Wednesday, October 25, 2006

Hungry like the troops

This past spring brought us the unpleasant tale that US troops in Iraq were systematically underfed, receiving only two meals a day, and that Marines were knocking on the doors of Iraqi households asking for food.
Nick Andoscia went to Iraq. And hunger soon followed.

"I got a letter," says Karen. "And he had called me before that. He said, 'Send lots of tuna.' "

Nick told his mother that he and the men in his unit were all about 10 pounds lighter in their first few weeks in Iraq. They were pulling 22-hour patrol shifts. They were getting two meals a day and they were not meals to remember.

"He told me the two meals just weren't cutting it. He said the Iraqi food was usually better. They were going to the Iraqis and basically saying, 'feed me.' "
As if this wasn't enough to blow another hole in the White House's "support the troops" meme, we now have yet another grim tale stateside: military families, strapped by long delpoyments of their soldiering family members and unable to make ends meet, are collecting donated food.
As the Iraq war marches toward its fourth anniversary, food lines operated by churches and other nonprofit groups are an increasingly valuable presence on military bases countywide. Leaders of the charitable groups say they're scrambling to fill a need not seen since World War II.
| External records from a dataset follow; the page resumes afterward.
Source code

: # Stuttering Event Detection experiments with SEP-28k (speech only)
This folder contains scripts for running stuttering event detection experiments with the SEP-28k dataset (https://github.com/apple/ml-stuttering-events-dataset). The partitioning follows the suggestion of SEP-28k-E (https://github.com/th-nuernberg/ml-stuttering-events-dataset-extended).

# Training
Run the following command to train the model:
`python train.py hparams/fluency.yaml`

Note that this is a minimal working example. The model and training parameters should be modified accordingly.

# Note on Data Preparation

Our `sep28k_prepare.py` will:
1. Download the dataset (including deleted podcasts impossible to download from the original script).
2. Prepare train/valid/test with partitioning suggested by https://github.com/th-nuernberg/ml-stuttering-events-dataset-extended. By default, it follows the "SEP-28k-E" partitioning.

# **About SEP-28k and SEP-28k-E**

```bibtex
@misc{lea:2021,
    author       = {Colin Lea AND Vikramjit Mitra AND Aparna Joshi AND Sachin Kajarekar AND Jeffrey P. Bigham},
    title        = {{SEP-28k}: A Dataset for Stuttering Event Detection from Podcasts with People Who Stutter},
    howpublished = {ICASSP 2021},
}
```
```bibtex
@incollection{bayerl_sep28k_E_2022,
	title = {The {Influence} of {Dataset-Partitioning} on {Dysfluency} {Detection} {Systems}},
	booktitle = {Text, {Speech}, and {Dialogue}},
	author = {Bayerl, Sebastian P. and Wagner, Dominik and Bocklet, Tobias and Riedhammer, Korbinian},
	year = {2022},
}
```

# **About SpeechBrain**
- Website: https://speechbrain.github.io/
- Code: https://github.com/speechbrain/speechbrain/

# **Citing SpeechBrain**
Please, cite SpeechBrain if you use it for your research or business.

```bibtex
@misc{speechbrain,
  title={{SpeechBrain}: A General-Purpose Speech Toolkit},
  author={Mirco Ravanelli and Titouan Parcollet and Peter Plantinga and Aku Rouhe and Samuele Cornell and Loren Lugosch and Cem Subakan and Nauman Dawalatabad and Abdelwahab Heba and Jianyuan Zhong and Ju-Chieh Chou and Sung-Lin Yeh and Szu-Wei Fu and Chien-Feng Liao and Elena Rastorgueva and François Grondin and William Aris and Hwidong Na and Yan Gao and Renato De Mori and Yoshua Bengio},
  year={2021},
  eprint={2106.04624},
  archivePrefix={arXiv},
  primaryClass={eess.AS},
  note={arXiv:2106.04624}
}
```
Too often, the supplies run out before the lines do, said Regina Hunter, who coordinates food distribution at one Camp Pendleton site.
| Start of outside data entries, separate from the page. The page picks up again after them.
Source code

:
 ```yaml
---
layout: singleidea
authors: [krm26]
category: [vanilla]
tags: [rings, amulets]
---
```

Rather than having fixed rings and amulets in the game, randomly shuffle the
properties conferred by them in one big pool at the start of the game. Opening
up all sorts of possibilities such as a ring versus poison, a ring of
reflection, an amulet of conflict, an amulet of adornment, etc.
“Here they are defending the country. . . . It is heartbreaking to see,” said Hunter, manager of the on-base Abby Reinke Community Center. “If we could find more sources of food, we would open the program up to more people. We believe anyone who stands in a line for food needs it and deserves it.”

The base's list of recipients swells by 100 to 150 people a month as the food programs streamline their eligibility process, word spreads among residents and ever-proud Marines adjust to the idea of accepting donated goods.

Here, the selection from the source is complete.